*ASSIGNMENT*: Set down every line of the data exactly, skipping the pictures.

*DATASET ENTRIES*:
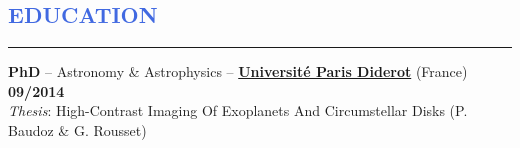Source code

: \documentclass[11pt]{article}
\begin{document}


%


\vspace{-0.25cm}
\textcolor{RoyalBlue}{\section{\large EDUCATION}
\vspace{-0.35cm}\hrule}
\vspace{0.4cm}

\textbf{PhD} -- Astronomy \& Astrophysics --
\href{https://www.univ-paris-diderot.fr/}{\textbf{Universit\'e Paris Diderot}} (France)
\hfill  { \bf 09/2014}\\
{\small
\null \hspace{0.6cm}
{\it Thesis}: High-Contrast Imaging Of Exoplanets And Circumstellar Disks (P. Baudoz \& G. Rousset)}\\
\end{document}
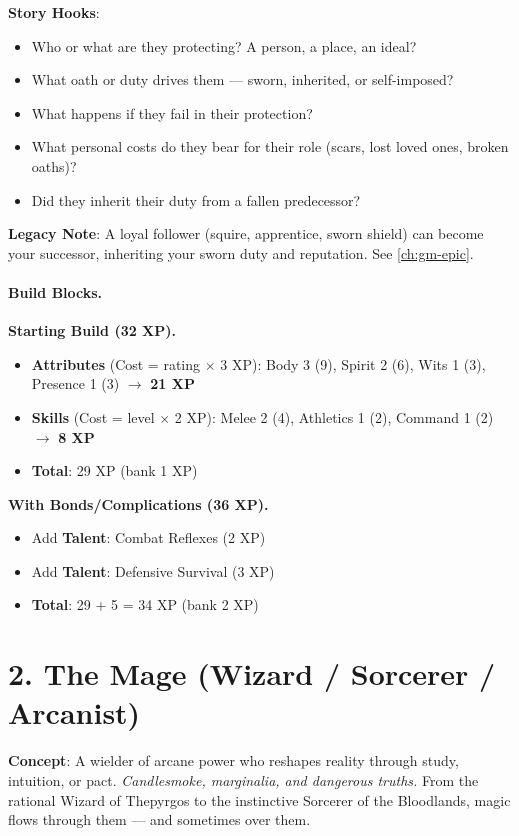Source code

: \textbf{Story Hooks}:
\begin{itemize}
\item Who or what are they protecting? A person, a place, an ideal?
\item What oath or duty drives them --- sworn, inherited, or self-imposed?
\item What happens if they fail in their protection?
\item What personal costs do they bear for their role (scars, lost loved ones, broken oaths)?
\item Did they inherit their duty from a fallen predecessor?
\end{itemize}

\textbf{Legacy Note}: A loyal follower (squire, apprentice, sworn shield) can become your successor, inheriting your sworn duty and reputation. See \ref{ch:gm-epic}.

\paragraph{Build Blocks.}
\textbf{Starting Build (32 XP).}
\begin{itemize}
\item \textbf{Attributes} (Cost = rating \(\times\) 3 XP): Body 3 (9), Spirit 2 (6), Wits 1 (3), Presence 1 (3) \(\rightarrow\) \textbf{21 XP}
\item \textbf{Skills} (Cost = level \(\times\) 2 XP): Melee 2 (4), Athletics 1 (2), Command 1 (2) \(\rightarrow\) \textbf{8 XP}
\item \textbf{Total}: 29 XP (bank 1 XP)
\end{itemize}
\textbf{With Bonds/Complications (36 XP).}
\begin{itemize}
\item Add \textbf{Talent}: Combat Reflexes (2 XP)
\item Add \textbf{Talent}: Defensive Survival (3 XP)
\item \textbf{Total}: 29 + 5 = 34 XP (bank 2 XP)
\end{itemize}

\section{2. The Mage (Wizard / Sorcerer / Arcanist)}
\label{sec:concept-mage}

\textbf{Concept}: A wielder of arcane power who reshapes reality through study, intuition, or pact. \emph{Candlesmoke, marginalia, and dangerous truths.} From the rational Wizard of Thepyrgos to the instinctive Sorcerer of the Bloodlands, magic flows through them --- and sometimes over them.

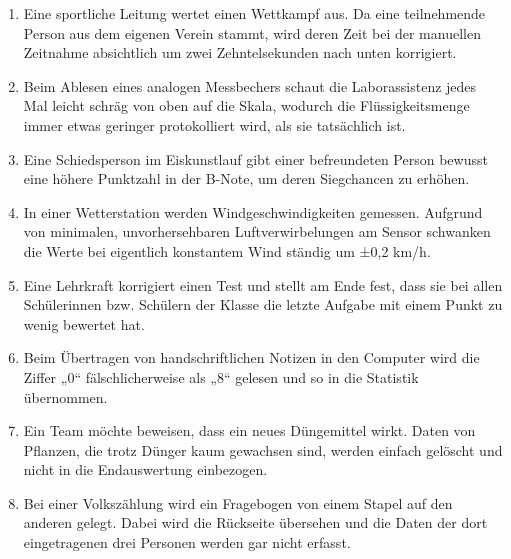 \begin{enumerate}
\item
Eine sportliche Leitung wertet einen Wettkampf aus. Da eine teilnehmende Person aus dem eigenen Verein stammt, wird deren
    Zeit bei der manuellen Zeitnahme absichtlich um zwei Zehntelsekunden nach unten korrigiert. 

\item
Beim Ablesen eines analogen Messbechers schaut die Laborassistenz jedes Mal leicht schräg von oben auf die Skala,
    wodurch die Flüssigkeitsmenge immer etwas geringer protokolliert wird, als sie tatsächlich ist. 

\item
Eine Schiedsperson im Eiskunstlauf gibt einer befreundeten Person bewusst eine höhere Punktzahl in der B-Note,
    um deren Siegchancen zu erhöhen. 

\item
In einer Wetterstation werden Windgeschwindigkeiten gemessen. Aufgrund von minimalen, unvorhersehbaren Luftverwirbelungen
    am Sensor schwanken die Werte bei eigentlich konstantem Wind ständig um ±0,2 km/h. 

\item
Eine Lehrkraft korrigiert einen Test und stellt am Ende fest, dass sie bei allen Schülerinnen bzw. Schülern der Klasse die letzte
    Aufgabe mit einem Punkt zu wenig bewertet hat. 

\item
Beim Übertragen von handschriftlichen Notizen in den Computer wird die Ziffer „0“ fälschlicherweise als „8“ gelesen und so
    in die Statistik übernommen. 

\item
Ein Team möchte beweisen, dass ein neues Düngemittel wirkt. Daten von Pflanzen, die trotz Dünger kaum gewachsen sind,
    werden einfach gelöscht und nicht in die Endauswertung einbezogen. 

\item
Bei einer Volkszählung wird ein Fragebogen von einem Stapel auf den anderen gelegt. Dabei wird die Rückseite übersehen und
    die Daten der dort eingetragenen drei Personen werden gar nicht erfasst. 


\end{enumerate}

*EXERCISE SOLUTION*:
Source code

: \documentclass[11pt]{article}
\begin{document}


%


\vspace{-0.25cm}
\textcolor{RoyalBlue}{\section{\large EDUCATION}
\vspace{-0.35cm}\hrule}
\vspace{0.4cm}

\textbf{PhD} -- Astronomy \& Astrophysics --
\href{https://www.univ-paris-diderot.fr/}{\textbf{Universit\'e Paris Diderot}} (France)
\hfill  { \bf 09/2014}\\
{\small
\null \hspace{0.6cm}
{\it Thesis}: High-Contrast Imaging Of Exoplanets And Circumstellar Disks (P. Baudoz \& G. Rousset)}\\
\end{document}
Source code

: \textbf{Story Hooks}:
\begin{itemize}
\item Who or what are they protecting? A person, a place, an ideal?
\item What oath or duty drives them --- sworn, inherited, or self-imposed?
\item What happens if they fail in their protection?
\item What personal costs do they bear for their role (scars, lost loved ones, broken oaths)?
\item Did they inherit their duty from a fallen predecessor?
\end{itemize}

\textbf{Legacy Note}: A loyal follower (squire, apprentice, sworn shield) can become your successor, inheriting your sworn duty and reputation. See \ref{ch:gm-epic}.

\paragraph{Build Blocks.}
\textbf{Starting Build (32 XP).}
\begin{itemize}
\item \textbf{Attributes} (Cost = rating \(\times\) 3 XP): Body 3 (9), Spirit 2 (6), Wits 1 (3), Presence 1 (3) \(\rightarrow\) \textbf{21 XP}
\item \textbf{Skills} (Cost = level \(\times\) 2 XP): Melee 2 (4), Athletics 1 (2), Command 1 (2) \(\rightarrow\) \textbf{8 XP}
\item \textbf{Total}: 29 XP (bank 1 XP)
\end{itemize}
\textbf{With Bonds/Complications (36 XP).}
\begin{itemize}
\item Add \textbf{Talent}: Combat Reflexes (2 XP)
\item Add \textbf{Talent}: Defensive Survival (3 XP)
\item \textbf{Total}: 29 + 5 = 34 XP (bank 2 XP)
\end{itemize}

\section{2. The Mage (Wizard / Sorcerer / Arcanist)}
\label{sec:concept-mage}

\textbf{Concept}: A wielder of arcane power who reshapes reality through study, intuition, or pact. \emph{Candlesmoke, marginalia, and dangerous truths.} From the rational Wizard of Thepyrgos to the instinctive Sorcerer of the Bloodlands, magic flows through them --- and sometimes over them.

 \begin{enumerate}
\item
Eine sportliche Leitung wertet einen Wettkampf aus. Da eine teilnehmende Person aus dem eigenen Verein stammt, wird deren
    Zeit bei der manuellen Zeitnahme absichtlich um zwei Zehntelsekunden nach unten korrigiert. 

\item
Beim Ablesen eines analogen Messbechers schaut die Laborassistenz jedes Mal leicht schräg von oben auf die Skala,
    wodurch die Flüssigkeitsmenge immer etwas geringer protokolliert wird, als sie tatsächlich ist. 

\item
Eine Schiedsperson im Eiskunstlauf gibt einer befreundeten Person bewusst eine höhere Punktzahl in der B-Note,
    um deren Siegchancen zu erhöhen. 

\item
In einer Wetterstation werden Windgeschwindigkeiten gemessen. Aufgrund von minimalen, unvorhersehbaren Luftverwirbelungen
    am Sensor schwanken die Werte bei eigentlich konstantem Wind ständig um ±0,2 km/h. 

\item
Eine Lehrkraft korrigiert einen Test und stellt am Ende fest, dass sie bei allen Schülerinnen bzw. Schülern der Klasse die letzte
    Aufgabe mit einem Punkt zu wenig bewertet hat. 

\item
Beim Übertragen von handschriftlichen Notizen in den Computer wird die Ziffer „0“ fälschlicherweise als „8“ gelesen und so
    in die Statistik übernommen. 

\item
Ein Team möchte beweisen, dass ein neues Düngemittel wirkt. Daten von Pflanzen, die trotz Dünger kaum gewachsen sind,
    werden einfach gelöscht und nicht in die Endauswertung einbezogen. 

\item
Bei einer Volkszählung wird ein Fragebogen von einem Stapel auf den anderen gelegt. Dabei wird die Rückseite übersehen und
    die Daten der dort eingetragenen drei Personen werden gar nicht erfasst. 


\end{enumerate}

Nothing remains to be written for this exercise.